Document images with source code:
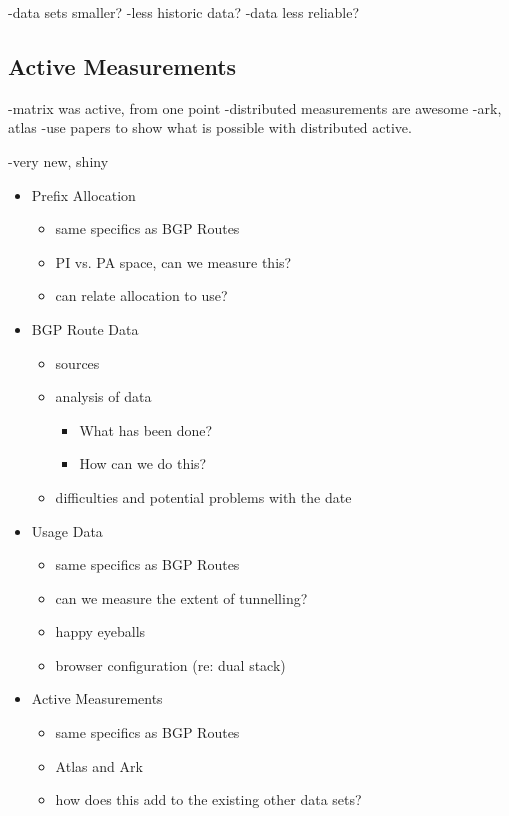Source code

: -data sets smaller?
-less historic data?
-data less reliable?

\subsection{Active Measurements}

-matrix was active, from one point
-distributed measurements are awesome
-ark, atlas
-use papers to show what is possible with distributed active.

-very new, shiny

\begin{itemize}
    \item Prefix Allocation
    \begin{itemize}
        \item same specifics as BGP Routes
        \item PI vs. PA space, can we measure this?
        \item can relate allocation to use?
    \end{itemize}
    \item BGP Route Data
    \begin{itemize}
        \item sources
        \item analysis of data
        \begin{itemize}
            \item What has been done?
            \item How can we do this?
        \end{itemize}
        \item difficulties and potential problems with the date
    \end{itemize}
    \item Usage Data
    \begin{itemize}
        \item same specifics as BGP Routes
        \item can we measure the extent of tunnelling?
        \item happy eyeballs
        \item browser configuration (re: dual stack)
    \end{itemize}
    \item Active Measurements
    \begin{itemize}
        \item same specifics as BGP Routes
        \item Atlas and Ark
        \item how does this add to the existing other data sets?
    \end{itemize}
\end{itemize}
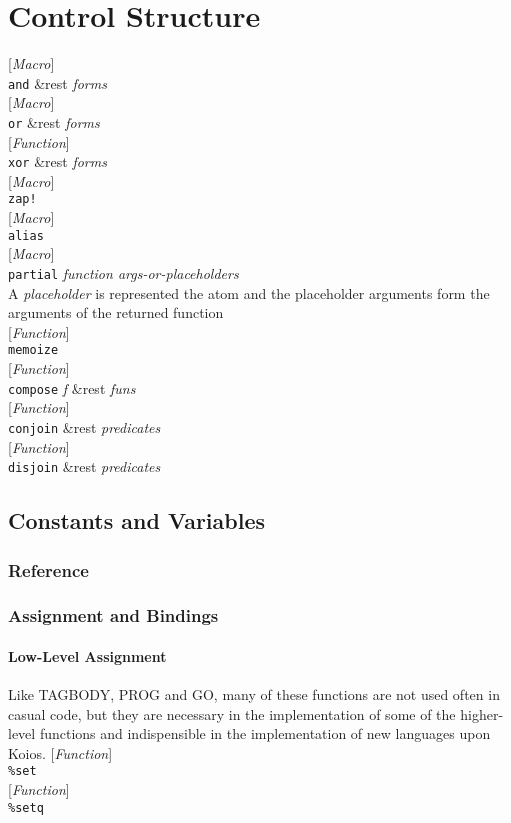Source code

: \documentclass[10pt]{book}
\newenvironment{defother}[2]{[\textit{#1}]\\\texttt{#2}}{\\}
\newenvironment{defun}[1]{\begin{defother}{Function}{#1}}{\end{defother}}
\newenvironment{defmacro}[1]{\begin{defother}{Macro}{#1}}{\end{defother}}
\begin{document}
\chapter{Control Structure}
\begin{defmacro}{and} \&rest \textit{forms}\end{defmacro}
\begin{defmacro}{or} \&rest \textit{forms}\end{defmacro}
\begin{defun}{xor} \&rest \textit{forms}\end{defun}
\begin{defmacro}{zap!}\end{defmacro} %
\begin{defmacro}{alias}\end{defmacro} %
\begin{defmacro}{partial} \textit{function args-or-placeholders}\\
A \textit{placeholder} is represented the atom \texttt{\textunderscore} and the placeholder arguments form the arguments of the returned function\end{defmacro}
\begin{defun}{memoize}\end{defun}
\begin{defun}{compose} \textit{f} \&rest \textit{funs} \end{defun}
\begin{defun}{conjoin} \&rest \textit{predicates}\end{defun}
\begin{defun}{disjoin} \&rest \textit{predicates}\end{defun}
\section{Constants and Variables}
\subsection{Reference}
\subsection{Assignment and Bindings}
\subsubsection{Low-Level Assignment}
Like TAGBODY, PROG and GO, many of these functions are not used often in casual code, but they are necessary in the implementation of some of the higher-level functions and indispensible in the implementation of new languages upon Koios. 
\begin{defun}{\%set}\end{defun}%
\begin{defun}{\%setq}\end{defun}
\end{document}
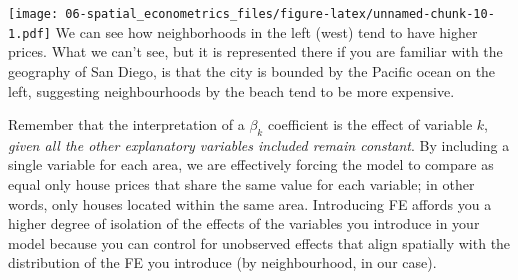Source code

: \documentclass[
]{book}
\newenvironment{Shaded}{\begin{snugshade}}{\end{snugshade}}
\newcommand{\AttributeTok}[1]{\textcolor[rgb]{0.77,0.63,0.00}{#1}}
\newcommand{\CommentTok}[1]{\textcolor[rgb]{0.56,0.35,0.01}{\textit{#1}}}
\newcommand{\FunctionTok}[1]{\textcolor[rgb]{0.00,0.00,0.00}{#1}}
\newcommand{\NormalTok}[1]{#1}
\newcommand{\OtherTok}[1]{\textcolor[rgb]{0.56,0.35,0.01}{#1}}
\newcommand{\SpecialCharTok}[1]{\textcolor[rgb]{0.00,0.00,0.00}{#1}}
\newcommand{\StringTok}[1]{\textcolor[rgb]{0.31,0.60,0.02}{#1}}
\begin{document}
\begin{Shaded}
\end{Shaded}

\texttt{[image: 06-spatial\_econometrics\_files/figure-latex/unnamed-chunk-10-1.pdf]}
We can see how neighborhoods in the left (west) tend to have higher prices. What we can't see, but it is represented there if you are familiar with the geography of San Diego, is that the city is bounded by the Pacific ocean on the left, suggesting neighbourhoods by the beach tend to be more expensive.

Remember that the interpretation of a \(\beta_k\) coefficient is the effect of variable \(k\), \emph{given all the other explanatory variables included remain constant}. By including a single variable for each area, we are effectively forcing the model to compare as equal only house prices that share the same value for each variable; in other words, only houses located within the same area. Introducing FE affords you a higher degree of isolation of the effects of the variables you introduce in your model because you can control for unobserved effects that align spatially with the distribution of the FE you introduce (by neighbourhood, in our case).
\end{document}
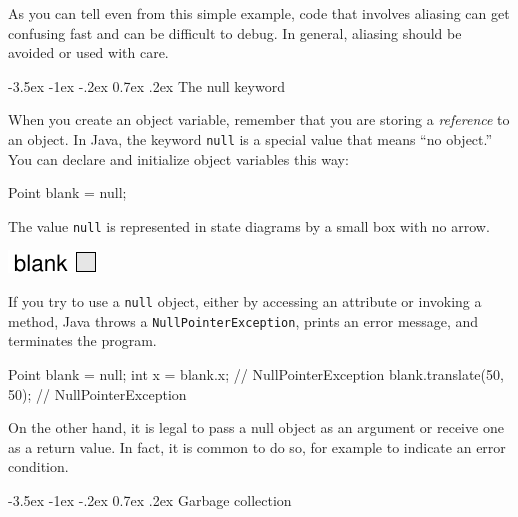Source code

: \documentclass[12pt]{book}
\makeatletter
\theoremstyle{exercise}
\newcommand{\java}[1]{\verb"#1"}
\renewcommand{\section}{\@startsection{section}{1}{\z@}%
    {-3.5ex \@plus -1ex \@minus -.2ex}%
    {0.7ex \@plus.2ex}%
    {\normalfont\Large\bfseries}}
\newcommand{\java}[1]{\lstinline{#1}} %
\makeatother
\begin{document}
As you can tell even from this simple example, code that involves aliasing can get confusing fast and can be difficult to debug.
In general, aliasing should be avoided or used with care.


\section{The null keyword}


When you create an object variable, remember that you are storing a {\em reference} to an object.
In Java, the keyword \java{null} is a special value that means ``no object.''
You can declare and initialize object variables this way:


\begin{code}
    Point blank = null;
\end{code}

The value \java{null} is represented in state diagrams by a small box with no arrow.

\begin{center}
\includegraphics{figs/reference2.pdf}
\end{center}


If you try to use a \java{null} object, either by accessing an attribute or invoking a method, Java throws a \java{NullPointerException}, prints an error message, and terminates the program.

\begin{code}
    Point blank = null;
    int x = blank.x;              // NullPointerException
    blank.translate(50, 50);      // NullPointerException
\end{code}

On the other hand, it is legal to pass a null object as an argument or receive one as a return value.
In fact, it is common to do so, for example to indicate an error condition.


\section{Garbage collection}
\end{document}
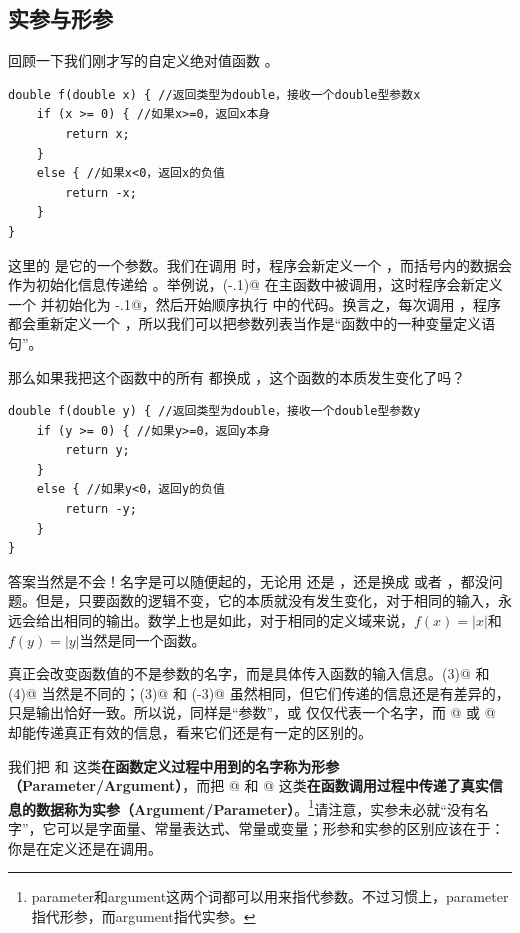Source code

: \subsection*{实参与形参}
回顾一下我们刚才写的自定义绝对值函数 \lstinline@f@ 。
\begin{lstlisting}
double f(double x) { //返回类型为double，接收一个double型参数x
    if (x >= 0) { //如果x>=0，返回x本身
        return x;
    }
    else { //如果x<0，返回x的负值
        return -x;
    }
}
\end{lstlisting}
这里的 \lstinline@x@ 是它的一个参数。我们在调用 \lstinline@f@ 时，程序会新定义一个 \lstinline@x@，而括号内的数据会作为初始化信息传递给 \lstinline@x@。举例说，\lstinline@f(-.1)@ 在主函数中被调用，这时程序会新定义一个 \lstinline@x@ 并初始化为 \lstinline@-.1@，然后开始顺序执行 \lstinline@f@ 中的代码。换言之，每次调用 \lstinline@f@，程序都会重新定义一个 \lstinline@x@，所以我们可以把参数列表当作是``函数中的一种变量定义语句''。\par
那么如果我把这个函数中的所有 \lstinline@x@ 都换成 \lstinline@y@，这个函数的本质发生变化了吗？
\begin{lstlisting}
double f(double y) { //返回类型为double，接收一个double型参数y
    if (y >= 0) { //如果y>=0，返回y本身
        return y;
    }
    else { //如果y<0，返回y的负值
        return -y;
    }
}
\end{lstlisting}
答案当然是不会！名字是可以随便起的，无论用 \lstinline@x@ 还是 \lstinline@y@，还是换成 \lstinline@num@ 或者 \lstinline@arg@，都没问题。但是，只要函数的逻辑不变，它的本质就没有发生变化，对于相同的输入，永远会给出相同的输出。数学上也是如此，对于相同的定义域来说，$f(x)=\left|x\right|$和$f(y)=\left|y\right|$当然是同一个函数。\par
真正会改变函数值的不是参数的名字，而是具体传入函数的输入信息。\lstinline@f(3)@ 和 \lstinline@f(4)@ 当然是不同的；\lstinline@f(3)@ 和 \lstinline@f(-3)@ 虽然相同，但它们传递的信息还是有差异的，只是输出恰好一致。所以说，同样是``参数''，\lstinline@x@ 或 \lstinline@y@ 仅仅代表一个名字，而 @ 或 @ 却能传递真正有效的信息，看来它们还是有一定的区别的。\par
我们把 \lstinline@x@ 和 \lstinline@y@ 这类\textbf{在函数定义过程中用到的名字称为形参（Parameter/Argument）}，而把 @ 和 @ 这类\textbf{在函数调用过程中传递了真实信息的数据称为实参（Argument/Parameter）}。\footnote{parameter和argument这两个词都可以用来指代参数。不过习惯上，parameter指代形参，而argument指代实参。}请注意，实参未必就``没有名字''，它可以是字面量、常量表达式、常量或变量；形参和实参的区别应该在于：你是在定义还是在调用。\par
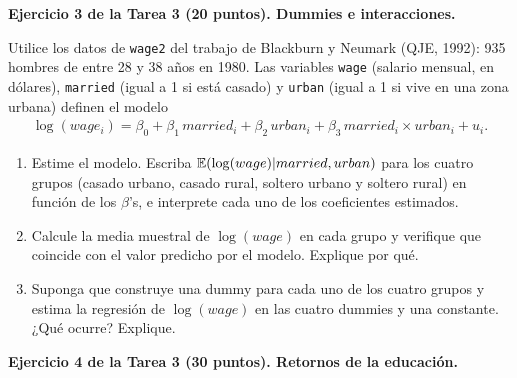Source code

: \documentclass[letterpaper,11pt]{article}
\begin{document}
\vspace{1em}

\noindent\textbf{Ejercicio 3 de la Tarea 3 (20 puntos). Dummies e interacciones.}

Utilice los datos de \texttt{wage2} del trabajo de Blackburn y Neumark (QJE, 1992): 935
hombres de entre 28 y 38 años en 1980. Las variables \texttt{wage} (salario mensual, en
dólares), \texttt{married} (igual a 1 si está casado) y \texttt{urban} (igual a 1 si vive en
una zona urbana) definen el modelo
\begin{align*}
\log(wage_i)=\beta_0+\beta_1 \, married_i+\beta_2 \, urban_i+\beta_3 \, married_i\times urban_i+u_i.
\end{align*}
\begin{enumerate}
    \item Estime el modelo. Escriba $\E(\log(wage)|married,urban)$ para los cuatro grupos
    (casado urbano, casado rural, soltero urbano y soltero rural) en función de los $\beta$'s,
    e interprete cada uno de los coeficientes estimados.
    \item Calcule la media muestral de $\log(wage)$ en cada grupo y verifique que coincide con
    el valor predicho por el modelo. Explique por qué.
    \item Suponga que construye una dummy para cada uno de los cuatro grupos y estima la
    regresión de $\log(wage)$ en las cuatro dummies y una constante. ¿Qué ocurre? Explique.
\end{enumerate}

\vspace{1em}

\noindent\textbf{Ejercicio 4 de la Tarea 3 (30 puntos). Retornos de la educación.}
\end{document}
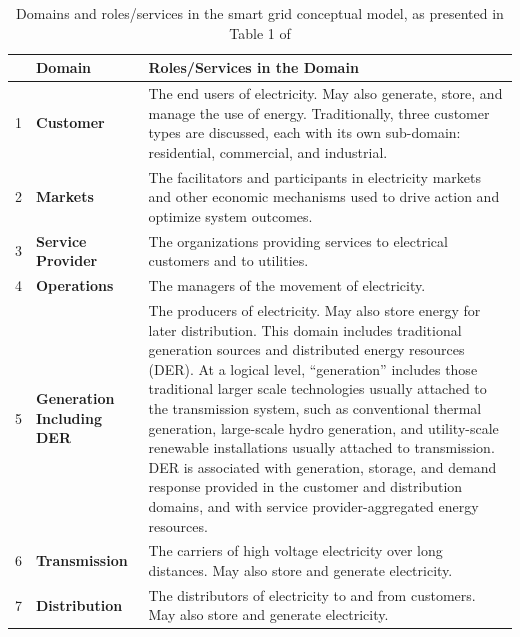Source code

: \begin{table}[t]
    \centering
 
    \begin{tabular}{|p{0.3cm}|p{2.2cm}|p{9.1cm}|}
   \hline

 &\textbf{Domain} & \textbf{Roles/Services in the Domain} \\ \hline
 
1 & \textbf{Customer} & The end users of electricity. May also generate, store, and manage the use of energy. Traditionally, three customer types are discussed, each with its own sub-domain: residential, commercial, and industrial. \\ \hline
2 & \textbf{Markets} & The facilitators and participants in electricity markets and other economic mechanisms used to drive action and optimize system outcomes. \\ \hline
3 & \textbf{Service Provider} & The organizations providing services to electrical customers and to utilities. \\ \hline
4 & \textbf{Operations} & The managers of the movement of electricity. \\ \hline
5 & \textbf{Generation Including DER} & The producers of electricity. May also store energy for later distribution. This domain includes traditional generation sources and distributed energy resources (DER). At a logical level, “generation” includes those traditional larger scale technologies usually attached to the transmission system, such as conventional thermal generation, large-scale hydro generation, and utility-scale renewable installations usually attached to transmission. DER is associated with generation, storage, and demand response provided in the customer and distribution domains, and with service provider-aggregated energy resources. \\ \hline
6 & \textbf{Transmission} & The carriers of high voltage electricity over long distances. May also store and generate electricity. \\ \hline
7 & \textbf{Distribution} & The distributors of electricity to and from customers. May also store and generate electricity.\\
    \hline


    
    \end{tabular}

    \caption[Domains and roles/services in the smart grid conceptual model]{Domains and roles/services in the smart grid conceptual model, as presented in Table 1 of }
    \label{tab:nistCMdoains}
\end{table}









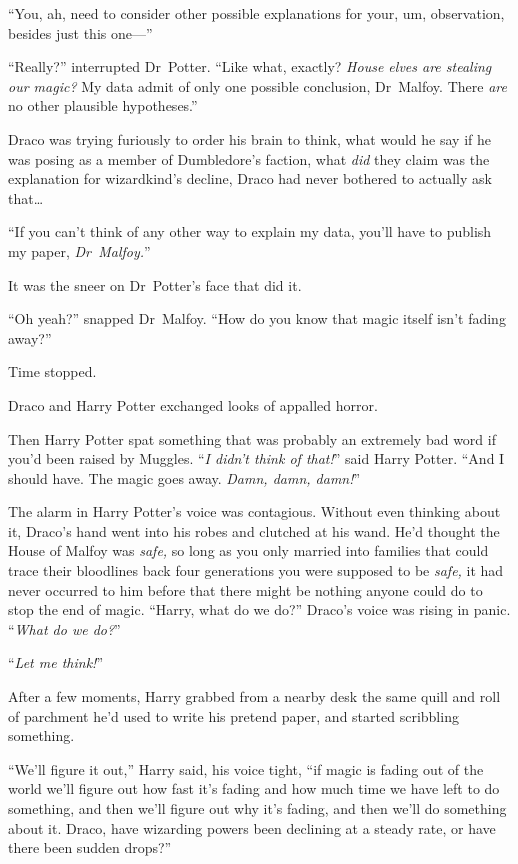 “You, ah, need to consider other possible explanations for your, um, observation, besides just this one—”

“Really?” interrupted Dr~Potter. “Like what, exactly? \emph{House elves are stealing our magic?} My data admit of only one possible conclusion, Dr~Malfoy. There \emph{are} no other plausible hypotheses.”

Draco was trying furiously to order his brain to think, what would he say if he was posing as a member of Dumbledore’s faction, what \emph{did} they claim was the explanation for wizardkind’s decline, Draco had never bothered to actually ask that…

“If you can’t think of any other way to explain my data, you’ll have to publish my paper, \emph{Dr~Malfoy.}”

It was the sneer on Dr~Potter’s face that did it.

“Oh yeah?” snapped Dr~Malfoy. “How do you know that magic itself isn’t fading away?”

Time stopped.

Draco and Harry Potter exchanged looks of appalled horror.

Then Harry Potter spat something that was probably an extremely bad word if you’d been raised by Muggles. “\emph{I didn’t think of that!}” said Harry Potter. “And I should have. The magic goes away. \emph{Damn, damn, damn!}”

The alarm in Harry Potter’s voice was contagious. Without even thinking about it, Draco’s hand went into his robes and clutched at his wand. He’d thought the House of Malfoy was \emph{safe,} so long as you only married into families that could trace their bloodlines back four generations you were supposed to be \emph{safe,} it had never occurred to him before that there might be nothing anyone could do to stop the end of magic. “Harry, what do we do?” Draco’s voice was rising in panic. “\emph{What do we do?}”

“\emph{Let me think!}”

After a few moments, Harry grabbed from a nearby desk the same quill and roll of parchment he’d used to write his pretend paper, and started scribbling something.

“We’ll figure it out,” Harry said, his voice tight, “if magic is fading out of the world we’ll figure out how fast it’s fading and how much time we have left to do something, and then we’ll figure out why it’s fading, and then we’ll do something about it. Draco, have wizarding powers been declining at a steady rate, or have there been sudden drops?”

■ **WORK TO COMPLETE**: Say only how many lines among the entries above contain the string "NullPointerException".

■ **OUTPUT**: 3